The Great Escape

After we passed the border, we landed in New York State and had a good time visiting with Nelson and Amy. Some of the horse and buggy Mennonites from New York had organized a big yard sale so we decided to visit this big happening. I wanted to buy a bonnet so this was the perfect place to do so. I went for a nice blue one with flowers; it was the biggest I could find. The horse and buggy Mennonites weren’t the kindest Mennonites I ever met (at first sight) so we quickly went to Juniata County, Pa. In Juniata we stayed at the place of the famous whoopie pies, Leroy and Mary’s. After looking at Uncle Leroy and Aunt Mary’s photo on our fridge for some years it was nice to see them in real life.
After I saw the Amish in buggies in Ohio I needed to see the Amish close up and possibly even talk to them. Anna, Joy’s mom, has two siblings which are still living the Amish lifestyle. One of them, Uncle Aden, has a shoe shop. So we went to the shoe shop and visited with Joy’s cousins and aunts and uncles. I asked if I could take photos of the workshop where they repair the shoes. It was quite amazing how they run every machinery with air pressure. We then visited Uncle Aden’s house to find Mr. Aden himself.  He did not recognize Joy, for it was seven years ago since Joy saw her Amish relatives. Uncle Aden was making blueprints for houses and barns and told us all about it- he had a big Dewalt battery lamp hanging above his sketches. After that visit we went on to Aunt Suzie. We knocked on her door and her response was quite the opposite as the minutes of thought that Aden needed to realize who he was staring at. “Mary Joy!” she yelled with her eyes as big as tea cups. We visited with her a little and stepped in the car to finally return to our home.

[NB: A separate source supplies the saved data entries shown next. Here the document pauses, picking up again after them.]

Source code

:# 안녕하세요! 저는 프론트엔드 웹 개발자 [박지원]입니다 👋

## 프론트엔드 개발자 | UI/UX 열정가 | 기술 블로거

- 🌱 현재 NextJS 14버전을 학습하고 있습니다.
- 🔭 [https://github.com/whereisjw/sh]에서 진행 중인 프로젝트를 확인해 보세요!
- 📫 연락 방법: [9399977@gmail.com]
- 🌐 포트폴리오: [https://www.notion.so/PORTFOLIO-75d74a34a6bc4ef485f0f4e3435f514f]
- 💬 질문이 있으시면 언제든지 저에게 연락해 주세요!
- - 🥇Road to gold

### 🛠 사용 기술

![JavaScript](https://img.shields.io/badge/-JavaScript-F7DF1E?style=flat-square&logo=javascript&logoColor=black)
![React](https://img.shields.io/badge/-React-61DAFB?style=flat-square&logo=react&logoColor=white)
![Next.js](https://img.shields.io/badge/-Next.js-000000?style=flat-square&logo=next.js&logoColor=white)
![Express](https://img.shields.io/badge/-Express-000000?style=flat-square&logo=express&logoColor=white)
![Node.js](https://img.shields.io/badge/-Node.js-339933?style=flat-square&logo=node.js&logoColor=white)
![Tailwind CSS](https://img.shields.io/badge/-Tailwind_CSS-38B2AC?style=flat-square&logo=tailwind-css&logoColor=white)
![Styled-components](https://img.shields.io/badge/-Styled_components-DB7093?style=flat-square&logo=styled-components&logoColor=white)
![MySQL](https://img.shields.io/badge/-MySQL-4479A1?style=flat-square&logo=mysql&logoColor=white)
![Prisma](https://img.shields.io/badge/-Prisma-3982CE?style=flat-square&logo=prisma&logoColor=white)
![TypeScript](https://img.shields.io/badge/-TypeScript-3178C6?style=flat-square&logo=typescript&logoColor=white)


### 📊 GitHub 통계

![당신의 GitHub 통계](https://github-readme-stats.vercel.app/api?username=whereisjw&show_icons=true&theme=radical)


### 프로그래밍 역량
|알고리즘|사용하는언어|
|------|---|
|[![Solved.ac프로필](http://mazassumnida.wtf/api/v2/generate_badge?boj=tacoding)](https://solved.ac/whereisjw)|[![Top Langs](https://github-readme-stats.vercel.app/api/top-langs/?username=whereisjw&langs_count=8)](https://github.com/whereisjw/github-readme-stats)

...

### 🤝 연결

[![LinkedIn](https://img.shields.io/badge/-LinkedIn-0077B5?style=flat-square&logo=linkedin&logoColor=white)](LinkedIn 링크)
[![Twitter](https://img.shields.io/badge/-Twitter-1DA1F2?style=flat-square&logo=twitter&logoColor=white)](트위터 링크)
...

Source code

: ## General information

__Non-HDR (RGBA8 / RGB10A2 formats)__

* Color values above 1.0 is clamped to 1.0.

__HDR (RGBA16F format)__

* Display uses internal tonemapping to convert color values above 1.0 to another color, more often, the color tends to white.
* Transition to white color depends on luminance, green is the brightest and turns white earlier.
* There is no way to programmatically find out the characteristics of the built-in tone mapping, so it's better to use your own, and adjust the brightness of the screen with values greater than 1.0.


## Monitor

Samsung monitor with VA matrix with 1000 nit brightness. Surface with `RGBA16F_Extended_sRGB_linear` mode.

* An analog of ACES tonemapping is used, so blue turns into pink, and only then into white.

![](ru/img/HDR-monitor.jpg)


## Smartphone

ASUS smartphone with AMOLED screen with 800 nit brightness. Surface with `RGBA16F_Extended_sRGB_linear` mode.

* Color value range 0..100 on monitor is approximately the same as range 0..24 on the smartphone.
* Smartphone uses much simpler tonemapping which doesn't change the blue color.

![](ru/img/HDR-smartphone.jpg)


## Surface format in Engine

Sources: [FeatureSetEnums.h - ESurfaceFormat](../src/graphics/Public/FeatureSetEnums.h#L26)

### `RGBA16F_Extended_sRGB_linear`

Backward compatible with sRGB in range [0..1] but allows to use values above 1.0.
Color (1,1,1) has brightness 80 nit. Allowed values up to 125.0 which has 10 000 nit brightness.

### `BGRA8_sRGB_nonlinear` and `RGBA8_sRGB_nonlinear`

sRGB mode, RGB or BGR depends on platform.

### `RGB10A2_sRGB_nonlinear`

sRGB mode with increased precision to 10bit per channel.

So there you are! I had some time with  real Amish. And real Amish are real people, they just live without electricity, they drive their their and wear funny heads. But you know what? That is something only few people can do in this world. We are so busy doing our stuff, checking out Facebook and playing angry birds. Sometimes I wish I could just hop into my buggy and milk a cow!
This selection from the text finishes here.